Monday 7 November 2016

Contextual Essay - Progress:

For my contextual studies essay, I will be exploring Czechoslovakian new wave cinema and the obscure ways in which the texts are constructed while reflecting the society of the time. Through my research, I will also be looking at the impact that the society and political state had on the movement and Czechoslovakian cinema in general.

The three Czechoslovakian new wave texts that I have chosen to focus on particularly are: Dasies (1966), The Firemen's Ball (1967) and Valerie and her Week of Wonders (1970). I have chosen these texts because I think that they are some of the most interesting and obscure texts of the Czech new wave movement.

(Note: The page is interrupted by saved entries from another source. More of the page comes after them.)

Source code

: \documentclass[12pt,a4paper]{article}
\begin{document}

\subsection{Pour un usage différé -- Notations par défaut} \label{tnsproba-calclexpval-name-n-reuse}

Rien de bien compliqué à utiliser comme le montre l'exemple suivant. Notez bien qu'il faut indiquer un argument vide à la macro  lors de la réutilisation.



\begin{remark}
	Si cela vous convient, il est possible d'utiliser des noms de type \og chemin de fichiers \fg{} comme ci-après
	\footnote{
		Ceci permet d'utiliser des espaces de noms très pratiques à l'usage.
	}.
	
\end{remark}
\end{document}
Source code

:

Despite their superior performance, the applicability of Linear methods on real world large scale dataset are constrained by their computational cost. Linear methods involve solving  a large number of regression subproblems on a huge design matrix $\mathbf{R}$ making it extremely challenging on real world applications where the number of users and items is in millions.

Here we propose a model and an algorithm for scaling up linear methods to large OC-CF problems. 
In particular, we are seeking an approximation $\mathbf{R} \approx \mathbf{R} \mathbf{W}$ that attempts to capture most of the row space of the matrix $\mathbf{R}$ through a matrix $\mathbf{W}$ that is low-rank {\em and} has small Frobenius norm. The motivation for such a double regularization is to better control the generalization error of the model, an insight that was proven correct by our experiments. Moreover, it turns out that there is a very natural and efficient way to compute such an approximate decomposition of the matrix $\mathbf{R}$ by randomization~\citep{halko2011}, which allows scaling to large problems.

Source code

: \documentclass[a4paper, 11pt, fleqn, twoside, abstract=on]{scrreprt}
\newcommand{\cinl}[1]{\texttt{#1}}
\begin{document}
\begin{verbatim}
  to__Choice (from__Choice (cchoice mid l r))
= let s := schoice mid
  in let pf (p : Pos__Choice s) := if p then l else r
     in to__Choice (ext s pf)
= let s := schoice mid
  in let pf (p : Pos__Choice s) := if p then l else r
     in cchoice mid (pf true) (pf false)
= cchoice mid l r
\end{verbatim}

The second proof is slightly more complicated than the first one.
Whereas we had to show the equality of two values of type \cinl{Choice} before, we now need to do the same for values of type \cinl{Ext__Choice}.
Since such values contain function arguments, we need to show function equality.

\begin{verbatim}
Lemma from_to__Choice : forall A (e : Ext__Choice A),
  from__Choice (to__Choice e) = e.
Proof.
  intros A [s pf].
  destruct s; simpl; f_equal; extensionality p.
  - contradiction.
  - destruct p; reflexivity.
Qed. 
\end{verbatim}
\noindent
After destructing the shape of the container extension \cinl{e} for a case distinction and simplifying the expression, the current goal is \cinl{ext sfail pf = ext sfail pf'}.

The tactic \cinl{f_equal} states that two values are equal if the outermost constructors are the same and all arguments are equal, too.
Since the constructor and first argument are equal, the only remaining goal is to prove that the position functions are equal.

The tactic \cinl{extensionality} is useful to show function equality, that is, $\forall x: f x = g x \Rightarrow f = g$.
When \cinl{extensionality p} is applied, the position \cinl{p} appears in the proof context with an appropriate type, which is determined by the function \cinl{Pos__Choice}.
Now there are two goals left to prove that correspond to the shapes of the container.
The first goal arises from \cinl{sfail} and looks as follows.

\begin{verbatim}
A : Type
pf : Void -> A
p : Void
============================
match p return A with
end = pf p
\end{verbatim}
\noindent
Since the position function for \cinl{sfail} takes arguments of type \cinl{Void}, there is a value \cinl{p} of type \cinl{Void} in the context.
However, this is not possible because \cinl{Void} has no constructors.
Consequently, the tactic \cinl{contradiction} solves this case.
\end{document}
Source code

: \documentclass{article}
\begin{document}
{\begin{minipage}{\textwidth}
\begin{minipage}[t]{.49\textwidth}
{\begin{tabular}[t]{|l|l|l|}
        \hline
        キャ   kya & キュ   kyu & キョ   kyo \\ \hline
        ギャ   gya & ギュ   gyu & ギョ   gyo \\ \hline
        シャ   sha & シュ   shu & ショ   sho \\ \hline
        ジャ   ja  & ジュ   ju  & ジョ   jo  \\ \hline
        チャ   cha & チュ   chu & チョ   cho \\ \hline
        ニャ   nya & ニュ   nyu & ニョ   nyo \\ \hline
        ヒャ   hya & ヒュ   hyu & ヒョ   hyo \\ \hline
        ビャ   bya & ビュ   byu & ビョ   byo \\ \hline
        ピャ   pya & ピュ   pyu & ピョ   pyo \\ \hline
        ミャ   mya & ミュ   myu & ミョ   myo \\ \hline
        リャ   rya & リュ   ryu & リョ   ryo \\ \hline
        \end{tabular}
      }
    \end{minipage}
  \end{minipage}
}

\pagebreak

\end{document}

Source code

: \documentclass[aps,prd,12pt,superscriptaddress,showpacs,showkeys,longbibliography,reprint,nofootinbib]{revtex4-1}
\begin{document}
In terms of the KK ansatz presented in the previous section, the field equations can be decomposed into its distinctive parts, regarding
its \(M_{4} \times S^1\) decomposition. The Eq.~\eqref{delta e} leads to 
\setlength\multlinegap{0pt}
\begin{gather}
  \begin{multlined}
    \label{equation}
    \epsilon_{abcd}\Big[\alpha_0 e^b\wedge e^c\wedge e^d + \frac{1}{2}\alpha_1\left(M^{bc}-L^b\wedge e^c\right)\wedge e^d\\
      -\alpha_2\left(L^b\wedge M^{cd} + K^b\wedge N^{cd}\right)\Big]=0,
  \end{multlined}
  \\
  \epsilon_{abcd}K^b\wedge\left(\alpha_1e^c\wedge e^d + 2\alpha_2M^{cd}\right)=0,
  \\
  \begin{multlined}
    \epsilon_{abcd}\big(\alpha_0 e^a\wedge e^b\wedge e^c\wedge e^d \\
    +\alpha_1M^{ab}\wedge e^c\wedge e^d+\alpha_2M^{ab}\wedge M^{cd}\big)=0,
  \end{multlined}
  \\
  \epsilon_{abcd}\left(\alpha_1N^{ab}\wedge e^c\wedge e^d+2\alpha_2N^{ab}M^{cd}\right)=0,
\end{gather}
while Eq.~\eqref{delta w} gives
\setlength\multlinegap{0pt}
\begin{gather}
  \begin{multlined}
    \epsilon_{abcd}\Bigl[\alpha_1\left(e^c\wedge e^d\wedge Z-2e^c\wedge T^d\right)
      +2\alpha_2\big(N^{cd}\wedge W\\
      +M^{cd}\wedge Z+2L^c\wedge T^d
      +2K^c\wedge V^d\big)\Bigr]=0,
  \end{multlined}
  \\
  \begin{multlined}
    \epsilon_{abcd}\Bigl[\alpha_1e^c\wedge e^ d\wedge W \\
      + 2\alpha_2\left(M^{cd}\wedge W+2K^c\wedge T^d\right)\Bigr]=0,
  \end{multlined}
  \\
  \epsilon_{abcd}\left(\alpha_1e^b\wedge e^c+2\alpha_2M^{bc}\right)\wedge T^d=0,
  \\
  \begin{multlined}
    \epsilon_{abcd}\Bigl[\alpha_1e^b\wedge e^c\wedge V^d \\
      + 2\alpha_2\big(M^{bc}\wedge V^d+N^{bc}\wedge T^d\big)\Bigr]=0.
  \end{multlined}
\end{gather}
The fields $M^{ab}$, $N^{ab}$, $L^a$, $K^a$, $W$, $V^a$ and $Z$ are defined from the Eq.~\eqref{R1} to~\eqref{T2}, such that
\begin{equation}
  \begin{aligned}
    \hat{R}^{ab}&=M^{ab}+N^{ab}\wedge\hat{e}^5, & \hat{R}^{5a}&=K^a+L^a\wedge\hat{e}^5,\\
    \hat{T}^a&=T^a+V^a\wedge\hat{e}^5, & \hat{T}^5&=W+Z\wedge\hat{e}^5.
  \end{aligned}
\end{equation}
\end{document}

Czechoslovakia in the 1940s was suffering the impact and aftermath of the second world war, meaning that there was a sudden influx in films being produced - although the control of the Soviet Union over the Czech government meant that all media content had to through public censorship checks before they could be fully released. During this time the Czech approach to society and creativity was forced to disappear and was replaced by the soviet cultural policies of the SU, however, in the following years Czechoslovak started to gain recognition and the Czech film industry was given its first Academy Award (for A Shop on Main Street (1965) directed by Jan Kadar and Elmar Klos). (HAMES, 2005)

Surrealism was a great influence to how the Czech film makers encoded, directed and produced their texts. (OWENS, 2011)

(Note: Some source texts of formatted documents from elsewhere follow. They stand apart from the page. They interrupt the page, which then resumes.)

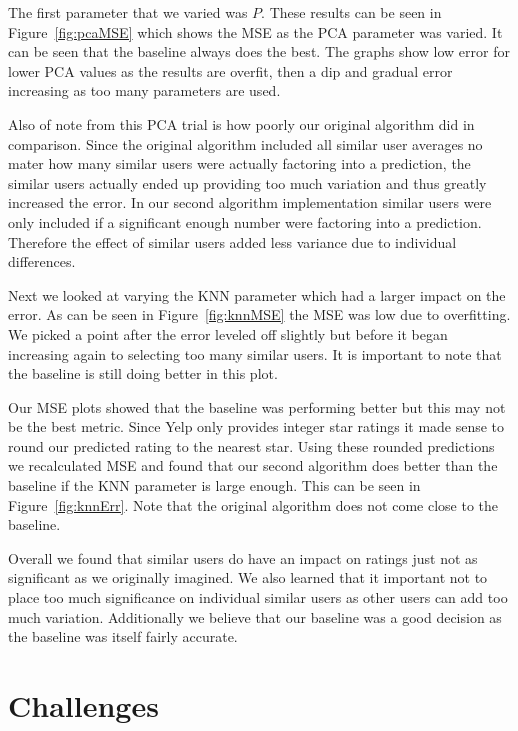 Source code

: \documentclass[10pt,twocolumn,letterpaper]{article}
\begin{document}
The first parameter that we varied was $P$. These results can be seen in Figure~\ref{fig:pcaMSE} which shows the MSE as the PCA parameter was varied. It can be seen that the baseline always does the best. The graphs show low error for lower PCA values as the results are overfit, then a dip and gradual error increasing as too many parameters are used.

Also of note from this PCA trial is how poorly our original algorithm did in comparison. Since the original algorithm included all similar user averages no mater how many similar users were actually factoring into a prediction, the similar users actually ended up providing too much variation and thus greatly increased the error. In our second algorithm implementation similar users were only included if a significant enough number were factoring into a prediction. Therefore the effect of similar users added less variance due to individual differences.

Next we looked at varying the KNN parameter which had a larger impact on the error. As can be seen in Figure~\ref{fig:knnMSE} the MSE was low due to overfitting. We picked a point after the error leveled off slightly but before it began increasing again to selecting too many similar users. It is important to note that the baseline is still doing better in this plot.

Our MSE plots showed that the baseline was performing better but this may not be the best metric. Since Yelp only provides integer star ratings it made sense to round our predicted rating to the nearest star. Using these rounded predictions we recalculated MSE and found that our second algorithm does better than the baseline if the KNN parameter is large enough. This can be seen in Figure~\ref{fig:knnErr}. Note that the original algorithm does not come close to the baseline.

Overall we found that similar users do have an impact on ratings just not as significant as we originally imagined. We also learned that it important not to place too much significance on individual similar users as other users can add too much variation. Additionally we believe that our baseline was a good decision as the baseline was itself fairly accurate. 


\section{Challenges}
\end{document}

The 1966 new wave film Dasies, directed by Vera Chytilova, is a very obscure and controversial text in its portrayal of women who seemingly have no purpose to their lives and export the manners and kindness/love and admiration so that they can eat or dine and continue to live their care free lives. This text is known to be a strong example of surrealist cinema and coming from a director who's won awards and respect for producing feminist works its a very strange and confusing text. 

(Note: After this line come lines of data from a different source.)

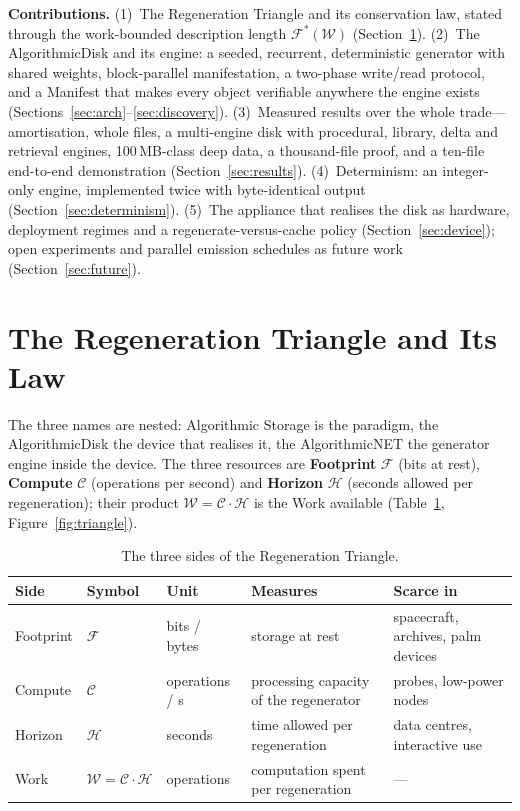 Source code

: \documentclass[11pt,a4paper]{article}
\theoremstyle{definition}
\theoremstyle{plain}
\theoremstyle{remark}
\newcommand{\anet}{AlgorithmicNET}
\newcommand{\adisk}{AlgorithmicDisk}
\newcommand{\astor}{Algorithmic Storage}
\newcommand{\Foot}{\mathcal{F}}
\newcommand{\Comp}{\mathcal{C}}
\newcommand{\Hori}{\mathcal{H}}
\newcommand{\Work}{\mathcal{W}}
\begin{document}
\textbf{Contributions.} (1)~The Regeneration Triangle and its conservation law, stated through
the work-bounded description length $\Foot^{*}(\Work)$ (Section~\ref{sec:law}). (2)~The
\adisk{} and its engine: a seeded, recurrent, deterministic generator with shared weights,
block-parallel manifestation, a two-phase write/read protocol, and a Manifest that makes every
object verifiable anywhere the engine exists (Sections~\ref{sec:arch}--\ref{sec:discovery}).
(3)~Measured results over the whole trade---amortisation, whole files, a multi-engine disk with
procedural, library, delta and retrieval engines, 100\,MB-class deep data, a thousand-file proof,
and a ten-file end-to-end demonstration (Section~\ref{sec:results}). (4)~Determinism: an
integer-only engine, implemented twice with byte-identical output (Section~\ref{sec:determinism}).
(5)~The appliance that realises the disk as hardware, deployment regimes and a
regenerate-versus-cache policy (Section~\ref{sec:device}); open experiments and parallel emission
schedules as future work (Section~\ref{sec:future}).

\section{The Regeneration Triangle and Its Law}
\label{sec:law}
The three names are nested: \astor{} is the paradigm, the \adisk{} the device that realises it,
the \anet{} the generator engine inside the device. The three resources are \textbf{Footprint}
$\Foot$ (bits at rest), \textbf{Compute} $\Comp$ (operations per second) and \textbf{Horizon}
$\Hori$ (seconds allowed per regeneration); their product $\Work=\Comp\cdot\Hori$ is the Work
available (Table~\ref{tab:sides}, Figure~\ref{fig:triangle}).

\begin{table}[!htb]
\centering\footnotesize
\caption{The three sides of the Regeneration Triangle.}
\label{tab:sides}
\begin{tabular}{@{}llp{2.2cm}p{4.4cm}p{4.2cm}@{}}
\toprule
\textbf{Side} & \textbf{Symbol} & \textbf{Unit} & \textbf{Measures} & \textbf{Scarce in} \\
\midrule
Footprint & $\Foot$ & bits / bytes & storage at rest & spacecraft, archives, palm devices \\
Compute & $\Comp$ & operations / s & processing capacity of the regenerator & probes, low-power nodes \\
Horizon & $\Hori$ & seconds & time allowed per regeneration & data centres, interactive use \\
Work & $\Work=\Comp\cdot\Hori$ & operations & computation spent per regeneration & --- \\
\bottomrule
\end{tabular}
\end{table}
\end{document}
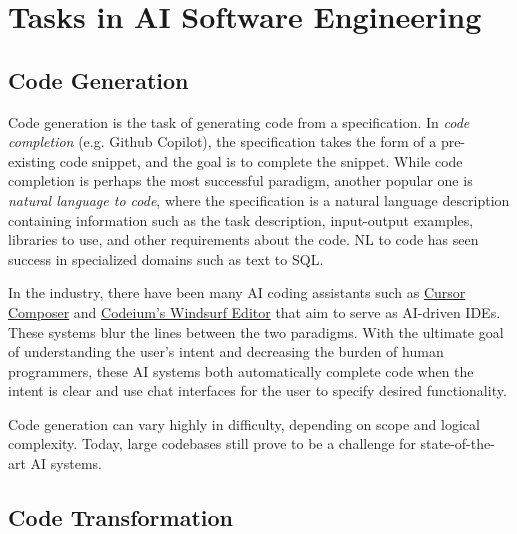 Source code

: \section{Tasks in AI Software Engineering}

\subsection{Code Generation}

Code generation is the task of generating code from a specification. In \textit{code completion} (e.g. Github Copilot), the specification takes the form of a pre-existing code snippet, and the goal is to complete the snippet. While code completion is perhaps the most successful paradigm, another popular one is \textit{natural language to code}, where the specification is a natural language description containing information such as the task description, input-output examples, libraries to use, and other requirements about the code. NL to code has seen success in specialized domains such as text to SQL.

In the industry, there have been many AI coding assistants such as \href{https://docs.cursor.com/composer}{Cursor Composer} and \href{https://codeium.com/windsurf}{Codeium's Windsurf Editor} that aim to serve as AI-driven IDEs. These systems blur the lines between the two paradigms. With the ultimate goal of understanding the user's intent and decreasing the burden of human programmers, these AI systems both automatically complete code when the intent is clear and use chat interfaces for the user to specify desired functionality.

Code generation can vary highly in difficulty, depending on scope and logical complexity. Today, large codebases still prove to be a challenge for state-of-the-art AI systems. 





\subsection{Code Transformation}

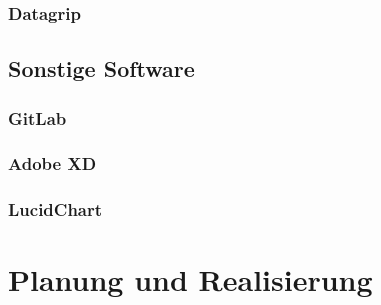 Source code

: \documentclass{report}
\begin{document}
\subsection{Datagrip}
\section{Sonstige Software}
\subsection{GitLab}
\subsection{Adobe XD}
\subsection{LucidChart}

\chapter{Planung und Realisierung}
\end{document}
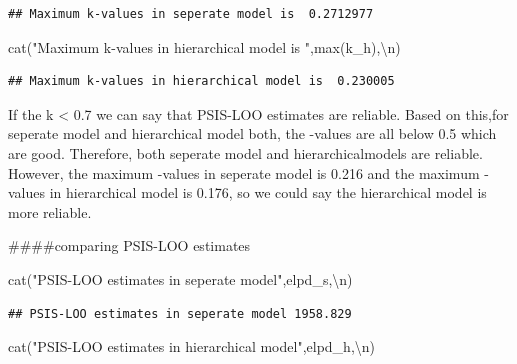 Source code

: \documentclass[
]{article}
\newenvironment{Shaded}{\begin{snugshade}}{\end{snugshade}}
\newcommand{\FunctionTok}[1]{\textcolor[rgb]{0.00,0.00,0.00}{#1}}
\newcommand{\NormalTok}[1]{#1}
\newcommand{\SpecialCharTok}[1]{\textcolor[rgb]{0.00,0.00,0.00}{#1}}
\newcommand{\StringTok}[1]{\textcolor[rgb]{0.31,0.60,0.02}{#1}}
\begin{document}
\begin{verbatim}
## Maximum k-values in seperate model is  0.2712977
\end{verbatim}

\begin{Shaded}
\begin{Highlighting}[]
\FunctionTok{cat}\NormalTok{(}\StringTok{"Maximum k{-}values in hierarchical model is "}\NormalTok{,}\FunctionTok{max}\NormalTok{(k\_h),}\StringTok{\textquotesingle{}}\SpecialCharTok{\textbackslash{}n}\StringTok{\textquotesingle{}}\NormalTok{)}
\end{Highlighting}
\end{Shaded}

\begin{verbatim}
## Maximum k-values in hierarchical model is  0.230005
\end{verbatim}

If the k \textless{} 0.7 we can say that PSIS-LOO estimates are
reliable. Based on this,for seperate model and hierarchical model both,
the -values are all below 0.5 which are good. Therefore, both
seperate model and hierarchicalmodels are reliable. However, the maximum
-values in seperate model is 0.216 and the maximum -values
in hierarchical model is 0.176, so we could say the hierarchical model
is more reliable.

\#\#\#\#comparing PSIS-LOO estimates

\begin{Shaded}
\begin{Highlighting}[]
\FunctionTok{cat}\NormalTok{(}\StringTok{"PSIS{-}LOO estimates in seperate model"}\NormalTok{,elpd\_s,}\StringTok{\textquotesingle{}}\SpecialCharTok{\textbackslash{}n}\StringTok{\textquotesingle{}}\NormalTok{)}
\end{Highlighting}
\end{Shaded}

\begin{verbatim}
## PSIS-LOO estimates in seperate model 1958.829
\end{verbatim}

\begin{Shaded}
\begin{Highlighting}[]
\FunctionTok{cat}\NormalTok{(}\StringTok{"PSIS{-}LOO estimates in hierarchical model"}\NormalTok{,elpd\_h,}\StringTok{\textquotesingle{}}\SpecialCharTok{\textbackslash{}n}\StringTok{\textquotesingle{}}\NormalTok{)}
\end{Highlighting}
\end{Shaded}
\end{document}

The narrative of the text has been encoded with various creative and almost hypnotic or confusing types of editing, including overlaying black and white clips of film with reds, blues and occasionally even a rainbow assortment of colour over top. These outcomes were often due to the experimentation that the films editor did on the reels of footage, occasionally the colours and effects weren't intended but they decided to keep them in the finished text as they ended up looking creative and interesting when spliced together during production.